Fear not. The same words from Isaiah that she had read aloud to Nora by the fire on the second day of the blizzard.
She had been afraid, she thought. She had come here with clear eyes, she had told herself, with practical expectations, and both of those things were true, but underneath them there had been fear.
Fear that Edward had been right. Fear that admirable was the ceiling of what she was to people.
Fear that the thing she had told herself she didn't need — to matter, specifically, to someone specific — was a thing she would not find.
Fear not.
She felt Elias's shoulder against hers in the crowded pew, and she thought about what it meant to find the thing you were afraid of not finding.
She thought it required a particular quality of gratitude that was different from ordinary gratitude.
Quieter. The kind you couldn't fully express because it was too large for the words available.
The pageant began.
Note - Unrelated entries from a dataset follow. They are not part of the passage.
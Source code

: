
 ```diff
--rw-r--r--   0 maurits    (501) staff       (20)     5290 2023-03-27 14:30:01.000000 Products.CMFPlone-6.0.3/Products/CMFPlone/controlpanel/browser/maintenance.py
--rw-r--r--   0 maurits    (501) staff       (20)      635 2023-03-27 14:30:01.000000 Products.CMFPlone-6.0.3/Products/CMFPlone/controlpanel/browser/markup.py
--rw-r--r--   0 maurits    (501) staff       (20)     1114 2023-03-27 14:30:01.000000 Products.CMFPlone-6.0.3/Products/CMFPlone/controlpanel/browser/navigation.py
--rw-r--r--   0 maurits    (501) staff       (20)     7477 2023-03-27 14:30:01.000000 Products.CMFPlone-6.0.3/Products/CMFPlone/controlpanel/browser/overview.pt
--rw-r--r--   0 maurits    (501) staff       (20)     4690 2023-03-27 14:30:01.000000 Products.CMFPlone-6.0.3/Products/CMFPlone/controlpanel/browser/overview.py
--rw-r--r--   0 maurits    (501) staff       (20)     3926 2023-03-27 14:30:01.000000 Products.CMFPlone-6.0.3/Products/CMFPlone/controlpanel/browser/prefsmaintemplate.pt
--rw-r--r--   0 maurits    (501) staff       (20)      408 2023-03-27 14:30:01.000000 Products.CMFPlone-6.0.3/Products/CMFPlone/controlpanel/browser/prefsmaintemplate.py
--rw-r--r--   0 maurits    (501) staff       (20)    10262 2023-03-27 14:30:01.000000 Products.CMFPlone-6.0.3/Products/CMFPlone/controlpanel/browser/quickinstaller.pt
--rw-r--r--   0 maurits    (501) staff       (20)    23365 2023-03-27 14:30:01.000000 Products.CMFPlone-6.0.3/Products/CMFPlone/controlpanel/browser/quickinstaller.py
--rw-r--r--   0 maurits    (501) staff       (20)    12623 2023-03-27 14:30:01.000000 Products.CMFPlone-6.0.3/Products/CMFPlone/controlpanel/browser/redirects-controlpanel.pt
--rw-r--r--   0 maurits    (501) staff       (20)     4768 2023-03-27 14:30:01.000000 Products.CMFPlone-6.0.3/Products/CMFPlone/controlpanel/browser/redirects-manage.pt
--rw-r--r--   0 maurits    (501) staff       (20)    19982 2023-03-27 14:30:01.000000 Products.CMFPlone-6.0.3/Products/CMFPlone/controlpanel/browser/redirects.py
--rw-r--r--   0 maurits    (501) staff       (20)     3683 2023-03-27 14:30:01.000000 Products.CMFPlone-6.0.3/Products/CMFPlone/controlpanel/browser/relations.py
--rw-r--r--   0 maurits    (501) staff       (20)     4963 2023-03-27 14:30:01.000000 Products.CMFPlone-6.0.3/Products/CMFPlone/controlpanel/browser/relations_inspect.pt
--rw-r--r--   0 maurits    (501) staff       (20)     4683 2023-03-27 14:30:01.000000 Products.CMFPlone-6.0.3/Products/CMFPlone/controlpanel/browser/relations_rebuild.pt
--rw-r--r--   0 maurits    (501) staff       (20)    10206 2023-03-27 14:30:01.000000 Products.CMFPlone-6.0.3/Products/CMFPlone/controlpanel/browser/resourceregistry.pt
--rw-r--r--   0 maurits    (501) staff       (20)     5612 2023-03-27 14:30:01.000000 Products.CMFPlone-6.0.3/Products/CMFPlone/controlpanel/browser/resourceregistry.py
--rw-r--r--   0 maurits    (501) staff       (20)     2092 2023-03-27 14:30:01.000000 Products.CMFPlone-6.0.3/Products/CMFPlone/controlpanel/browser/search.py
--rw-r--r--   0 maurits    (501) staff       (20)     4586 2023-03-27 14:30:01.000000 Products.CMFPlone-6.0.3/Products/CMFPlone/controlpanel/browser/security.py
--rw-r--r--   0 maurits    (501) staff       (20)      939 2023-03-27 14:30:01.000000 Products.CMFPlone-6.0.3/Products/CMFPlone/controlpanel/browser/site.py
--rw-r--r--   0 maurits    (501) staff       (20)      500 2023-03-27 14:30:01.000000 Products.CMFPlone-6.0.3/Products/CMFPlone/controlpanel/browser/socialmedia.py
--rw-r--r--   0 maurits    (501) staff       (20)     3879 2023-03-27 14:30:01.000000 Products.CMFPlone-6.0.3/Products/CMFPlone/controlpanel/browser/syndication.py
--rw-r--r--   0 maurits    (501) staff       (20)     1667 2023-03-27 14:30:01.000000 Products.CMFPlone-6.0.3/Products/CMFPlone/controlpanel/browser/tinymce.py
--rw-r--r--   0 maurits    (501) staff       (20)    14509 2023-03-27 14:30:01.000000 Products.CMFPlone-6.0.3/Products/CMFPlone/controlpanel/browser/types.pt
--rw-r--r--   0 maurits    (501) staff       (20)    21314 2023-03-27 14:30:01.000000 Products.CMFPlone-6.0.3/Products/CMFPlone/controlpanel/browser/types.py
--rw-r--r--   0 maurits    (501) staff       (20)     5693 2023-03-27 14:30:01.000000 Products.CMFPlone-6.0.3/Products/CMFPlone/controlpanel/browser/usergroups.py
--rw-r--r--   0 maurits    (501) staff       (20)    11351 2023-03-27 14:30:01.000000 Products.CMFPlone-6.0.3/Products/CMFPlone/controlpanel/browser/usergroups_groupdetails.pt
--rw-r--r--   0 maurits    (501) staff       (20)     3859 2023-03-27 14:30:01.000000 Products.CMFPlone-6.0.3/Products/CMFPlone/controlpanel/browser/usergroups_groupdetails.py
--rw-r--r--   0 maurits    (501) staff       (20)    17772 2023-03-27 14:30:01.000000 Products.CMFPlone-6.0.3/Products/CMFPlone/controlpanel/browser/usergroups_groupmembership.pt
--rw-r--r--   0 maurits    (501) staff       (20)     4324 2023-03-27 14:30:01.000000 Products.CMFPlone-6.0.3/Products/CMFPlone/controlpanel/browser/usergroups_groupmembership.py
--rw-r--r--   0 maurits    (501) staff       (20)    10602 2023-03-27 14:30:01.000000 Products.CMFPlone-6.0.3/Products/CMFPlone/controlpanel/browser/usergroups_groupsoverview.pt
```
Nora appeared with the other children in white, and her blue sash was perfectly tied, and when she spoke her lines — just three, the angel speaking to the shepherds — her voice was clear and steady and carried to the back of the church without effort.
Fear not.
She said it directly, without performance, the way she said everything.
And in the second pew on the left side, her father breathed very carefully, and the woman beside him felt it, and did not look at him, because some things were private even in a full church.
But she found his hand in the dark of the pew — reached, deliberate, and found it — and held it, and felt his fingers close around hers, and they sat in the candlelit church on Christmas Eve holding hands while their daughter spoke of not being afraid.
After the service, supper in the church hall, the community gathered around tables loaded with everything they had brought.
Clara stood with Helen Granger and Margaret Hobart and talked and listened and felt, with the pleasant surprise of someone who has learned not to assume things, that she liked these people.
That she was going to like this life. That Pinecrest, Colorado, which she had found on a map in a Boston boarding house three months ago and which had seemed then abstract and improbable, was real and particular and entirely hers.